┌──

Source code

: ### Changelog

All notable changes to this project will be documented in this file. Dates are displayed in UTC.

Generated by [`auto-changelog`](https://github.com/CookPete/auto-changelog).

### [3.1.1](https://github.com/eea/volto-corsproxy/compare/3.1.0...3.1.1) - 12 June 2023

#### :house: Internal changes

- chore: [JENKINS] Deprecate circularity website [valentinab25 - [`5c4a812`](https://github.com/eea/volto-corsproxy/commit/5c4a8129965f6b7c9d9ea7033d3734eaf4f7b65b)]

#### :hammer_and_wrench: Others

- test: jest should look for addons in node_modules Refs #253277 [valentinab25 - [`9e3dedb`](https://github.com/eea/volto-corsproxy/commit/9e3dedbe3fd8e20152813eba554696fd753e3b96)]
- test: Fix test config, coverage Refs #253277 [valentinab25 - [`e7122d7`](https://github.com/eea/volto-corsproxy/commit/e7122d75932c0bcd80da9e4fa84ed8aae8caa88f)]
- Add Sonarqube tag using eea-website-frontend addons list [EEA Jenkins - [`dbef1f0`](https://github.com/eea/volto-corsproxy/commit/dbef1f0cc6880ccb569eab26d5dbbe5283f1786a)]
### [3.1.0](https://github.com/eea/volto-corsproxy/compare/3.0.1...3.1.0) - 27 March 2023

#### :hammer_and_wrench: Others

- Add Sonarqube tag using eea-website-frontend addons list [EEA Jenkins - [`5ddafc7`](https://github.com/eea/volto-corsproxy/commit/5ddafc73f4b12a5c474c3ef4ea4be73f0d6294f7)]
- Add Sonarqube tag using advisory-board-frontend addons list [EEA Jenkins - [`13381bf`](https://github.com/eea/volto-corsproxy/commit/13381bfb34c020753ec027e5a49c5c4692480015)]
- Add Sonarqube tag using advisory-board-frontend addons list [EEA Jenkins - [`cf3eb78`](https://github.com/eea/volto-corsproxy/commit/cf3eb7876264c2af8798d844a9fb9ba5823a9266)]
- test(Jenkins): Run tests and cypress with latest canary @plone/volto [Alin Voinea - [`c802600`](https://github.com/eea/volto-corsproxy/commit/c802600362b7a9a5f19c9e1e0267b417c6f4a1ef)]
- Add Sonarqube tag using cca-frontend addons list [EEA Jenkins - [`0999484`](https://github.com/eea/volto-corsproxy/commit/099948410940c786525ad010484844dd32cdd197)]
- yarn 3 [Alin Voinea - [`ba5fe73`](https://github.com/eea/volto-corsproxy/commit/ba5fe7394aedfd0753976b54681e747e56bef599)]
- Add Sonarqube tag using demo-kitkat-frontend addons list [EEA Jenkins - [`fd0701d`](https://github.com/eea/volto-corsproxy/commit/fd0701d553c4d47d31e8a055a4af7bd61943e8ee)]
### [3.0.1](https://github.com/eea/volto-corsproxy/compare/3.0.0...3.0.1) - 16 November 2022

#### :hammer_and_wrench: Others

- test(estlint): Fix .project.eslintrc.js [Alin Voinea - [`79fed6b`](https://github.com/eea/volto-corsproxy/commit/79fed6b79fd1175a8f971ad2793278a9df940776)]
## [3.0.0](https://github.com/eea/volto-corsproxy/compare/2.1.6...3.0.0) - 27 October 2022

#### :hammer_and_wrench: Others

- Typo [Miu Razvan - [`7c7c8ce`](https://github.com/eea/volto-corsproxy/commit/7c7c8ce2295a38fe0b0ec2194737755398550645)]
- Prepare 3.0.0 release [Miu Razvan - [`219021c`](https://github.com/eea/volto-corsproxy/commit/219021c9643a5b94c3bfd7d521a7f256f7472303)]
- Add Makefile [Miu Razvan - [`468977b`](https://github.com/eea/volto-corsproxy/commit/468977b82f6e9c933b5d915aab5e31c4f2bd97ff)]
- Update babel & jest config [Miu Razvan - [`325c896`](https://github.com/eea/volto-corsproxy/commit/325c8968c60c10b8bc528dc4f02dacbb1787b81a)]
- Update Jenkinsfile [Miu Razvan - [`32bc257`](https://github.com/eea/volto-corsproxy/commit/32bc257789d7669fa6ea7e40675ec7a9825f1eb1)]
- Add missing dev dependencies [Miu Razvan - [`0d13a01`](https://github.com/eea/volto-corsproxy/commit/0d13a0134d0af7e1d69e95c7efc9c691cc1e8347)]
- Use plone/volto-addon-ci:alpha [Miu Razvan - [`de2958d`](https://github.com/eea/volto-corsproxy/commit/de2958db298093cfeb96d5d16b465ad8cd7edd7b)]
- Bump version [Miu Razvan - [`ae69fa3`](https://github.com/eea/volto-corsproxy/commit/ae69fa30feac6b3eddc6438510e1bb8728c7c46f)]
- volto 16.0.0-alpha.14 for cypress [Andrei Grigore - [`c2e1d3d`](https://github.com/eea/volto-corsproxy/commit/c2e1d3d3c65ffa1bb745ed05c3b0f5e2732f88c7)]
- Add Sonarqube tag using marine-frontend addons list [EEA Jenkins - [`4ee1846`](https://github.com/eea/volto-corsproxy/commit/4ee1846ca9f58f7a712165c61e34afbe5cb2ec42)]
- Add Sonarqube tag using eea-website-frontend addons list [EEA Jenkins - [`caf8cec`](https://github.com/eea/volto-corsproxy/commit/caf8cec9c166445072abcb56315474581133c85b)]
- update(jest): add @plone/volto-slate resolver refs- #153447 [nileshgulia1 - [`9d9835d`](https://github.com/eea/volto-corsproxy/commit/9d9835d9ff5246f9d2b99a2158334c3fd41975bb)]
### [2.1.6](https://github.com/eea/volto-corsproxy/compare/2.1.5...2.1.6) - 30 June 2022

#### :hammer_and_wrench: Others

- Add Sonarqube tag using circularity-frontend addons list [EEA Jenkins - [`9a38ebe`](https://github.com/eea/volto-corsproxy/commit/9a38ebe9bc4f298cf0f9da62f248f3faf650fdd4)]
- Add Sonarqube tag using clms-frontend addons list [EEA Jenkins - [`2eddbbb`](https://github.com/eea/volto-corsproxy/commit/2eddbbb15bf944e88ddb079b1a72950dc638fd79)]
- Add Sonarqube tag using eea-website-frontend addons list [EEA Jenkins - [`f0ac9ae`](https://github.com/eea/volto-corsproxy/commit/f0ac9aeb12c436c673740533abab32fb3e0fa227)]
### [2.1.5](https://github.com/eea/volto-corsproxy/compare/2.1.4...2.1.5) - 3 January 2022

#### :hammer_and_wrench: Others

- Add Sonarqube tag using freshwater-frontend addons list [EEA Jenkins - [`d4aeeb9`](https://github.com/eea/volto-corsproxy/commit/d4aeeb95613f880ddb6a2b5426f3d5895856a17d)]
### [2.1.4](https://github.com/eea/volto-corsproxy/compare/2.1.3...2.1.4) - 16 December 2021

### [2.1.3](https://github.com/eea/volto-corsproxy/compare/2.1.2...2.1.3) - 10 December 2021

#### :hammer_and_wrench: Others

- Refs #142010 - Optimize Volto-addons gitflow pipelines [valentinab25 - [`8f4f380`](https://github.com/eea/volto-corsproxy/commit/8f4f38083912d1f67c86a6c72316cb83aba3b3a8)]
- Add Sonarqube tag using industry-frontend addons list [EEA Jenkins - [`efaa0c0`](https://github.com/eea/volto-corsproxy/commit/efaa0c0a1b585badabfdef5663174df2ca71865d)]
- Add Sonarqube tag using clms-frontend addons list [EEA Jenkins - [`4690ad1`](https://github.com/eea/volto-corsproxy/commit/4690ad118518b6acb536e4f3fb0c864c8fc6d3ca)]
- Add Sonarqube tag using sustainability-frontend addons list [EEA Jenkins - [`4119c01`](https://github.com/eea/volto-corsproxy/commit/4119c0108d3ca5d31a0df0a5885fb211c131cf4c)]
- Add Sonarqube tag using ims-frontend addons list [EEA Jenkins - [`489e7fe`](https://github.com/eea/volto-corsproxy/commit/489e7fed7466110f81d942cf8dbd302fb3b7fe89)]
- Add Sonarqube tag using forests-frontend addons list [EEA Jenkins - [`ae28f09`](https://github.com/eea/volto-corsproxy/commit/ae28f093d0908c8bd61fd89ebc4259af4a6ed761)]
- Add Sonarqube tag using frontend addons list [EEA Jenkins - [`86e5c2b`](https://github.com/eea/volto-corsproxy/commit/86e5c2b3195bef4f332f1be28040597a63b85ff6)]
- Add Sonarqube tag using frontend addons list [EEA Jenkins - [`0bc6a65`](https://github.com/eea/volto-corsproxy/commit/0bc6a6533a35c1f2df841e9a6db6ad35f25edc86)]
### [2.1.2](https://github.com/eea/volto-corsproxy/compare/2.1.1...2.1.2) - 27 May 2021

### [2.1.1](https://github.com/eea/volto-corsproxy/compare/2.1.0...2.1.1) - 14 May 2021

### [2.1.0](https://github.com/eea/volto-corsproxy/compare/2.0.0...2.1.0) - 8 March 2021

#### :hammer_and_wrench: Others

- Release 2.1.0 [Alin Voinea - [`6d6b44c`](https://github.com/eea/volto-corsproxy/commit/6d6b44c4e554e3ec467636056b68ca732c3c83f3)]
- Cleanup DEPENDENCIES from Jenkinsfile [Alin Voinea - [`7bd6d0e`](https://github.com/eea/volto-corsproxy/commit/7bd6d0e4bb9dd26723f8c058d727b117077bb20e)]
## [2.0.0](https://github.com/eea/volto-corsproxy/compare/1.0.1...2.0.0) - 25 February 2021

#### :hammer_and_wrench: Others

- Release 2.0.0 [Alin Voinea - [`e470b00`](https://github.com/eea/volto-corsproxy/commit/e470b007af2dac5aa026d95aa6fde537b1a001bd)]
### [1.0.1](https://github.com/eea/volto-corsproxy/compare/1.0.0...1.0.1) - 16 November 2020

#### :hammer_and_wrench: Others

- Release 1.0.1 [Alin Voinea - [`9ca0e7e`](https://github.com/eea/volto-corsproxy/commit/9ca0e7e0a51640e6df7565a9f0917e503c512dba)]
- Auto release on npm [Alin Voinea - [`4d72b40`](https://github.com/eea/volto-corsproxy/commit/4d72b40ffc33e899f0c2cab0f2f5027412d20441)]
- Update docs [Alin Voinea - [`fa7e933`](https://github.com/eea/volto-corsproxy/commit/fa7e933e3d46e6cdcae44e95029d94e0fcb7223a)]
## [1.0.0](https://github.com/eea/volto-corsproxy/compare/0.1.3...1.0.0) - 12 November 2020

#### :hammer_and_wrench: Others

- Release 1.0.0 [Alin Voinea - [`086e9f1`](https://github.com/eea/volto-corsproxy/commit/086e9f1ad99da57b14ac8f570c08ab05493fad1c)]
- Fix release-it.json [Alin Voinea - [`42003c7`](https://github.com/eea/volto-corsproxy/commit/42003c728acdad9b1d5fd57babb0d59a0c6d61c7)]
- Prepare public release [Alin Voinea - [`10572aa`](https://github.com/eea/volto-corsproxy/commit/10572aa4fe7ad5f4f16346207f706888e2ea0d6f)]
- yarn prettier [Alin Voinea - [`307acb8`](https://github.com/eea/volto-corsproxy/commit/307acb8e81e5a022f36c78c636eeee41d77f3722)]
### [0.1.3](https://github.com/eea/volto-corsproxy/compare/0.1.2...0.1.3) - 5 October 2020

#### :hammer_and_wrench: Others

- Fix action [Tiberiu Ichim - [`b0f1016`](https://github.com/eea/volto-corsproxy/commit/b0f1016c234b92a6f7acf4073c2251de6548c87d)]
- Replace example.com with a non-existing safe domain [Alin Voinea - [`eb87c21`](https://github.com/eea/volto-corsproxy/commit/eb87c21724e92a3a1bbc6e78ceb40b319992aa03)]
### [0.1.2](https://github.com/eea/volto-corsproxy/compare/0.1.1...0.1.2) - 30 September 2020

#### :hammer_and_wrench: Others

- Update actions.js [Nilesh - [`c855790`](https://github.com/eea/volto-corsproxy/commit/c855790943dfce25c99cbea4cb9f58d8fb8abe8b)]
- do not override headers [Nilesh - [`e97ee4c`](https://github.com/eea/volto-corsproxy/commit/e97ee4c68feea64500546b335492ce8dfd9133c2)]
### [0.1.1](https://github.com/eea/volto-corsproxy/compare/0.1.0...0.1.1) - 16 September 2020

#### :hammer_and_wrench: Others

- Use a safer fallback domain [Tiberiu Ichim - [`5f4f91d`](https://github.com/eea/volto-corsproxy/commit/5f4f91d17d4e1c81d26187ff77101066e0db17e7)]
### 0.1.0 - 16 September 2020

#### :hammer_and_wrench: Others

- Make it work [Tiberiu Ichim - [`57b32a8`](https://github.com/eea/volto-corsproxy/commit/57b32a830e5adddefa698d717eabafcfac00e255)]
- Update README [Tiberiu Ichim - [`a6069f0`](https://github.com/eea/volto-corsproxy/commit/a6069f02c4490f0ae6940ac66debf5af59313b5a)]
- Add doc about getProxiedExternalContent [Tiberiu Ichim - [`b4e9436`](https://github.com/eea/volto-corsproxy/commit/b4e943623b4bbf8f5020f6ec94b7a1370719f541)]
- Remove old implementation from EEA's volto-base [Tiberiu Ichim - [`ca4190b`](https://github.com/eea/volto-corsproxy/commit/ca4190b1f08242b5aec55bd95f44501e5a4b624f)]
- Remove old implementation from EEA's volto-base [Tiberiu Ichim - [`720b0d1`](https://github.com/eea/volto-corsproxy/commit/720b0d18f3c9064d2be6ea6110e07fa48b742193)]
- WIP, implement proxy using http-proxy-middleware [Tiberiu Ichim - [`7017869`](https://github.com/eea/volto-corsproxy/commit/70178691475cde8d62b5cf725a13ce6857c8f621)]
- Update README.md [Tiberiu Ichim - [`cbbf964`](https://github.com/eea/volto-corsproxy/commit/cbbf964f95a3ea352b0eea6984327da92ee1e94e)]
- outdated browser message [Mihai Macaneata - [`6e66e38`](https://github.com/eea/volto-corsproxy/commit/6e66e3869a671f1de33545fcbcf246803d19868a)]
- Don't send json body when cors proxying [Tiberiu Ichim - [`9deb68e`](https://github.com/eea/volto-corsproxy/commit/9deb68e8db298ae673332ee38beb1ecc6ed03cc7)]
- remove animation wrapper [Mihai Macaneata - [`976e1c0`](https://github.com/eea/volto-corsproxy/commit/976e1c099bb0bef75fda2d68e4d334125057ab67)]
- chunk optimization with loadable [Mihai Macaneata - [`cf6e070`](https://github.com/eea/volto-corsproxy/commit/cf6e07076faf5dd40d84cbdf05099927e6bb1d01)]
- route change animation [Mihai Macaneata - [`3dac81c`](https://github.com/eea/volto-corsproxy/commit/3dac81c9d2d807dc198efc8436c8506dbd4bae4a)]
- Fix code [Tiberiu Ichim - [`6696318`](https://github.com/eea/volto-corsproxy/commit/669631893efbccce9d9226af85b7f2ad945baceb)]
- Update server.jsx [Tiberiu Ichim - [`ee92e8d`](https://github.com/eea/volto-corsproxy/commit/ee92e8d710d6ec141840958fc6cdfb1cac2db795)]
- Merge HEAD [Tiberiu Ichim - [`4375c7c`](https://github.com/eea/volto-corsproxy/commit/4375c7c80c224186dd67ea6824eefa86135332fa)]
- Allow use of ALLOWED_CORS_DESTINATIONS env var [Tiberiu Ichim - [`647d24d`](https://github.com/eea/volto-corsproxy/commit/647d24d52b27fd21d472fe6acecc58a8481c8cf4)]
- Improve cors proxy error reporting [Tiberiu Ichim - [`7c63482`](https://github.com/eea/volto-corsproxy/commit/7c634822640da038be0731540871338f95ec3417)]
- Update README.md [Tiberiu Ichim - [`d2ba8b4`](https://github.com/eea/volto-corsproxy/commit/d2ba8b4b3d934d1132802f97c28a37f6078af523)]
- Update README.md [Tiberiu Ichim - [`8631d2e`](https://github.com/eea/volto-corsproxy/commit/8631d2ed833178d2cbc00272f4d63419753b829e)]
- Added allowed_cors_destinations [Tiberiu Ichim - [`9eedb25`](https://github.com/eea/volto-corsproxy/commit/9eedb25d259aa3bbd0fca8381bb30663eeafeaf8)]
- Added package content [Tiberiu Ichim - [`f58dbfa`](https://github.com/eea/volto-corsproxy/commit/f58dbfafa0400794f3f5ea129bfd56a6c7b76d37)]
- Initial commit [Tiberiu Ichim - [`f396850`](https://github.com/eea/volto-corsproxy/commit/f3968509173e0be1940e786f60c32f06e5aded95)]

└──

### Your assignment:
Bring together each line above where the string "advisory" turns up.

### Result for this task:
- Add Sonarqube tag using advisory-board-frontend addons list [EEA Jenkins - [`13381bf`](https://github.com/eea/volto-corsproxy/commit/13381bfb34c020753ec027e5a49c5c4692480015)]
- Add Sonarqube tag using advisory-board-frontend addons list [EEA Jenkins - [`cf3eb78`](https://github.com/eea/volto-corsproxy/commit/cf3eb7876264c2af8798d844a9fb9ba5823a9266)]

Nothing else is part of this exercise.